A quoi donc mène le philosopher ? Au creusement de la féconde intuition qui démet la philosophie de sa prétention historique et de ses chimères. Au centre de toute authentique pensée philosophique se trouve l'irrépressible trou de l'infortune, l'ombre du chaos qui destitue la vérité et démasque sa chronique cécité. "Tout ça pour ça !" suis-je tenté de dire. Celui qui découvre en lui-même comme au coeur de toutes choses, la faille, l'abîme et l'insignifiance se demande pourquoi les hommes passent leur ridicule existence à s'affronter, à se battre, à se détruire au nom de thèses qui ne sont que des jeux de dupe, des illusions, des doubles qu'ils agitent en lieu et place du réel. En cela la philosophie comme représentation rejoint la cohorte des "emposteurs", de ceux qui gesticulent plus gravement encore dans la guerre, dans les enjeux politiques, pour le pouvoir, la réussite sociale et les luttes. Tout ce cirque humain ne vaut que pour la consistance hallucinée qu'il présentifie en assurant avantageusement l'effacement de la vacuité.

      Qu'un homme se fasse exploser après avoir détruit des vies, que d'autres gémissent sur la folie de celui-là au nom des valeurs universelles, tout cela se désagrège dans l'infernal oubli, dans le néant d'une temporalité sans mémoire. C'est pourquoi la proclamation, l'affirmation de ce qui est censé valoir exprime d'abord une plainte devant le réel dont on sent péniblement l'implacable morsure.
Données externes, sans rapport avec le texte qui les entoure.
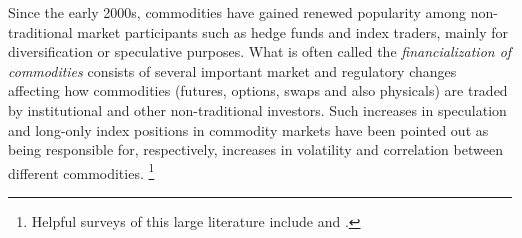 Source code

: \documentclass[12pt]{article}
\begin{document}


Since the early 2000s, commodities have gained renewed popularity among non-traditional market participants such as hedge funds and index traders, mainly for diversification or speculative purposes. What is often called the \emph{financialization of commodities} consists of several important market and regulatory changes affecting how commodities (futures, options, swaps and also physicals) are traded by institutional and other non-traditional investors. Such increases in speculation and long-only index positions in commodity markets have been pointed out as being responsible for, respectively, increases in volatility and correlation between different commodities. \footnote{Helpful surveys of this large literature include \citet{boyd2018update} and \citet{cheng2014financialization}.}
\end{document}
D'autres modalités de la plainte se dissimulent dans le besoin de justice, d'équité et de réparation, dans l'argumentaire rationnel qui exige le paiement de la dette pour se donner l'espoir d'une cicatrisation. Mais l'essentiel se joue dans un tumulte qui n'a que faire de la raison et de son ordre. Le réel est sourd, définitivement sourd. La pensée se perd et s'épuise dans l'absurdité de sa revendication bavarde. 

       Restent la douleur et la peine, l'insondable énigme du vivre et la palpitation souterraine de l'im-monde, du désordre perpétuel qui affleure péniblement à la conscience. Il n'y a pas de consolation possible. Les idéologies, les dogmes, les religions, les projets politiques et la plupart des philosophies se rejoignent dans l'obsession du sens auquel tous sacrifient avec la meilleure donc la pire des volontés. Comment supporter l'horreur silencieuse ?

     L'oeuvre du philosophe débute et s'achève avec l'éclatante vérité de l'impermanence universelle dans laquelle nous nous mouvons comme des insectes. Une fois l'intuition découverte en soi, que reste-t-il ?  Rien. Rien qu'une pensée aphasique, un désir déployé dans l'Ouvert, sans conviction, un art minuscule, une modalité singulière et pauvre du vivre, entre sieste longue et contemplation, une esthétique indomptable et ensauvagée nourrie des forces incalculables de l'infini qui nous dépossède de nos prétentions et de nous-mêmes.